Stored data entries
_____

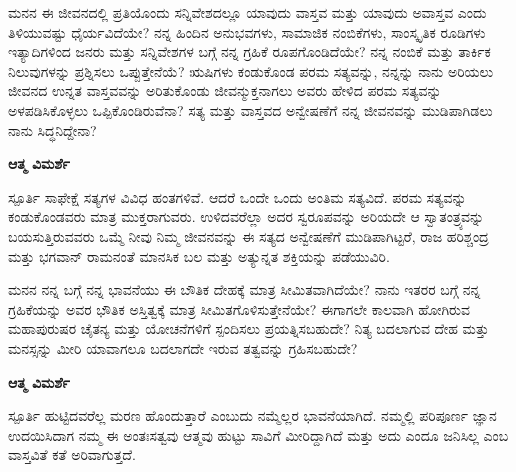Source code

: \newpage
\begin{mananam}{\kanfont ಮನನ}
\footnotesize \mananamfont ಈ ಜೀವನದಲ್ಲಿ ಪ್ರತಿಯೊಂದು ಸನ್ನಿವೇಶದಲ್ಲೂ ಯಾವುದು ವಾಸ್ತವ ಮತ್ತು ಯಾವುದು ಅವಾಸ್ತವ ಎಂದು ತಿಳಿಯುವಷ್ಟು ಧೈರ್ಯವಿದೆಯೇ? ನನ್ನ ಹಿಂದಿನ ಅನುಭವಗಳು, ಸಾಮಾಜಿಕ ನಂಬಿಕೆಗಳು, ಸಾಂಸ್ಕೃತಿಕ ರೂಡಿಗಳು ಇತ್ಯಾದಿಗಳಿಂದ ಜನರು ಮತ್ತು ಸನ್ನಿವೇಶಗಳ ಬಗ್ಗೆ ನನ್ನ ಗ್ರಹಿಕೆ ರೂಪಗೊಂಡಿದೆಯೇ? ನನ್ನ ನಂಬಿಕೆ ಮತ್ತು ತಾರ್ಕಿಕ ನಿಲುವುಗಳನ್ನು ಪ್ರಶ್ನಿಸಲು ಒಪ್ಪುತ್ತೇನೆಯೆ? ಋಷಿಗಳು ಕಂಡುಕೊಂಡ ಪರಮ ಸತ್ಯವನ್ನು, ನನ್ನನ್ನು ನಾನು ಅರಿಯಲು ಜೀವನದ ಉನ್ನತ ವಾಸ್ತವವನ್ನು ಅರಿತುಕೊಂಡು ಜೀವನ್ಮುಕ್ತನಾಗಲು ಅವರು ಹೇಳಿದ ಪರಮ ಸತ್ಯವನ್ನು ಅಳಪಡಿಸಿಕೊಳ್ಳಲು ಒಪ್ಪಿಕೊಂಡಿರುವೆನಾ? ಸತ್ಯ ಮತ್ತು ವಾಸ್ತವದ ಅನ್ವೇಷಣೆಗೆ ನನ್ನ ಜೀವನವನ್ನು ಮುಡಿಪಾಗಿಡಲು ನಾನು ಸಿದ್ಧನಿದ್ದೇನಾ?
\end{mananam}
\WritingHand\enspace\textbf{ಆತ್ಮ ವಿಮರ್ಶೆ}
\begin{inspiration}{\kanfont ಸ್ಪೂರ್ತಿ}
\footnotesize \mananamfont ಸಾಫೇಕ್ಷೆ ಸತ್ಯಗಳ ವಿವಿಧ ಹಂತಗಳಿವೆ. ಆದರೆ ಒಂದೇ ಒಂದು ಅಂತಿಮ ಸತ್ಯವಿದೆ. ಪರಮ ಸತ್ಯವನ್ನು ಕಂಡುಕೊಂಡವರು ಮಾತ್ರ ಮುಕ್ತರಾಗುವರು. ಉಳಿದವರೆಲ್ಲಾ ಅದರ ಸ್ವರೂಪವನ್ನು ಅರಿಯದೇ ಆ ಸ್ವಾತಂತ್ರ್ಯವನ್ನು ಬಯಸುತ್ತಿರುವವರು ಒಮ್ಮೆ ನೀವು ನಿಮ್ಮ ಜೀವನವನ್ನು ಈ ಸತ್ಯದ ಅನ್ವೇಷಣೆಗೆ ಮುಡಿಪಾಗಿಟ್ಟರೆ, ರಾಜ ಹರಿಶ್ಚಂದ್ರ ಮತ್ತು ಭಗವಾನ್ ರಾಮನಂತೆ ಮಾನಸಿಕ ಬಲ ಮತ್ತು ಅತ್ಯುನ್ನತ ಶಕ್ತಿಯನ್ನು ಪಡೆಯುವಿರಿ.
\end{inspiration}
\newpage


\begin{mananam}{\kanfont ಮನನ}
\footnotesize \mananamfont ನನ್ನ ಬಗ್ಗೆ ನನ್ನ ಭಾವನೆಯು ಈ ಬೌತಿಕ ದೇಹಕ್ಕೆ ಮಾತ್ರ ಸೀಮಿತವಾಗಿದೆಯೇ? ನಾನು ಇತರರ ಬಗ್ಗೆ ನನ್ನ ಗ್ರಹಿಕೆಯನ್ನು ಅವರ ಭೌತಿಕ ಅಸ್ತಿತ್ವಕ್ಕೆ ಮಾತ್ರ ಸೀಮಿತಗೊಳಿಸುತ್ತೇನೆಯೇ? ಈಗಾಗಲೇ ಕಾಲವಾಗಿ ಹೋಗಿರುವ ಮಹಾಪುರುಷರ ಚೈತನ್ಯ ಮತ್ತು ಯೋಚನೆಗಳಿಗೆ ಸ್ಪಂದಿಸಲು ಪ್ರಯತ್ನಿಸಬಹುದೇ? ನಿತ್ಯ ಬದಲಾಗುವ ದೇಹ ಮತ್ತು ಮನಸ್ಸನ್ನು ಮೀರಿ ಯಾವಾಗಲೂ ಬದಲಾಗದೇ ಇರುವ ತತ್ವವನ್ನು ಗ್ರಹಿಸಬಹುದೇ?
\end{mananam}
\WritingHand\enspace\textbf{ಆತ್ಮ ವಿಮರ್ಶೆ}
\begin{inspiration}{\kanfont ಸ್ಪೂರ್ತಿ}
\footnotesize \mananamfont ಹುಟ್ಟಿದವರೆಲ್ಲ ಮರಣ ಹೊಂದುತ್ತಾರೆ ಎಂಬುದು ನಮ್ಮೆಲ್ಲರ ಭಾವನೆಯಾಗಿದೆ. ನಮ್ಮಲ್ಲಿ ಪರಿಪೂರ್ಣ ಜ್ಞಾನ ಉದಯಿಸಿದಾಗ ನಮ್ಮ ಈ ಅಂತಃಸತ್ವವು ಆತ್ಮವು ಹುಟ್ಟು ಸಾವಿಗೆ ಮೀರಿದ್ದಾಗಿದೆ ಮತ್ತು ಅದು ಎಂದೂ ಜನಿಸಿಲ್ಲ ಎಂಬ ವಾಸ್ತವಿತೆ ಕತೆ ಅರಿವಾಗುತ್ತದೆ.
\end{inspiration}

_____

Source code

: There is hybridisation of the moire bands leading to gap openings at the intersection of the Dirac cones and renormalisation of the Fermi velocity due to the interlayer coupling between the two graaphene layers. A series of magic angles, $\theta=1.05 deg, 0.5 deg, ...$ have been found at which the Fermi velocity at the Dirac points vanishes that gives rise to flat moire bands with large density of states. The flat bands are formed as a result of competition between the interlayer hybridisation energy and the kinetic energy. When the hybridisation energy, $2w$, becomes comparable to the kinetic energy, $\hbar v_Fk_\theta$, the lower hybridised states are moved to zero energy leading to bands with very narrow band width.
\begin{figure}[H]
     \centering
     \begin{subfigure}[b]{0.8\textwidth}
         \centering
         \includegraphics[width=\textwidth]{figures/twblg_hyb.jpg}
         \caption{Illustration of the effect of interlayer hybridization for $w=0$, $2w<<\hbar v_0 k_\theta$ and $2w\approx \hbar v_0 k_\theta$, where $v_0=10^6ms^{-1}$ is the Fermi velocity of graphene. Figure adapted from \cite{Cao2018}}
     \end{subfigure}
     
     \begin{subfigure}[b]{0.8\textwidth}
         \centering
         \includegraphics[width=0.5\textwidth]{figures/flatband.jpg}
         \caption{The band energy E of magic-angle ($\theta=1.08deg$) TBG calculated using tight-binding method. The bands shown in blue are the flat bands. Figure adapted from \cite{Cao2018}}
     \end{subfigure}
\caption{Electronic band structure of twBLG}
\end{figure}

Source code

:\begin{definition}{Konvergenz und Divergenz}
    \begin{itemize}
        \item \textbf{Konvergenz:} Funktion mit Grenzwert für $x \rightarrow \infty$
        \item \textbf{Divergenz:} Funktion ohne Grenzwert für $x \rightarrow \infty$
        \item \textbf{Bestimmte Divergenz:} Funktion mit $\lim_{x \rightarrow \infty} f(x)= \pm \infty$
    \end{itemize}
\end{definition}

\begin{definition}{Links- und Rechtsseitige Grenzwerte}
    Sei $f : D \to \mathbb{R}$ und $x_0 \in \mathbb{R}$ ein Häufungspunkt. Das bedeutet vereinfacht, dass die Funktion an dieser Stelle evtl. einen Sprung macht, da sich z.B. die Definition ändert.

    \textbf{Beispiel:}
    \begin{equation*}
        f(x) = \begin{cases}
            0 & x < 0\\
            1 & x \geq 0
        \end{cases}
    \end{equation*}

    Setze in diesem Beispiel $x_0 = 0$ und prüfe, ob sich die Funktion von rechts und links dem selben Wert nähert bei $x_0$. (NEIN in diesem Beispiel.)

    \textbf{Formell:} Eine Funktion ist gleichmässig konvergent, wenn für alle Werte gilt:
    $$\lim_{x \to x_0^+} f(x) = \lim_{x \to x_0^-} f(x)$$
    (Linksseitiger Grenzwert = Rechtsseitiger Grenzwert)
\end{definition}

_____

■ **GOAL OF THE EXERCISE**
Which lines of the records above hold the word "infty"? Copy each of them.

■ **WRITTEN RESPONSE**
        \item \textbf{Konvergenz:} Funktion mit Grenzwert für $x \rightarrow \infty$
        \item \textbf{Divergenz:} Funktion ohne Grenzwert für $x \rightarrow \infty$
        \item \textbf{Bestimmte Divergenz:} Funktion mit $\lim_{x \rightarrow \infty} f(x)= \pm \infty$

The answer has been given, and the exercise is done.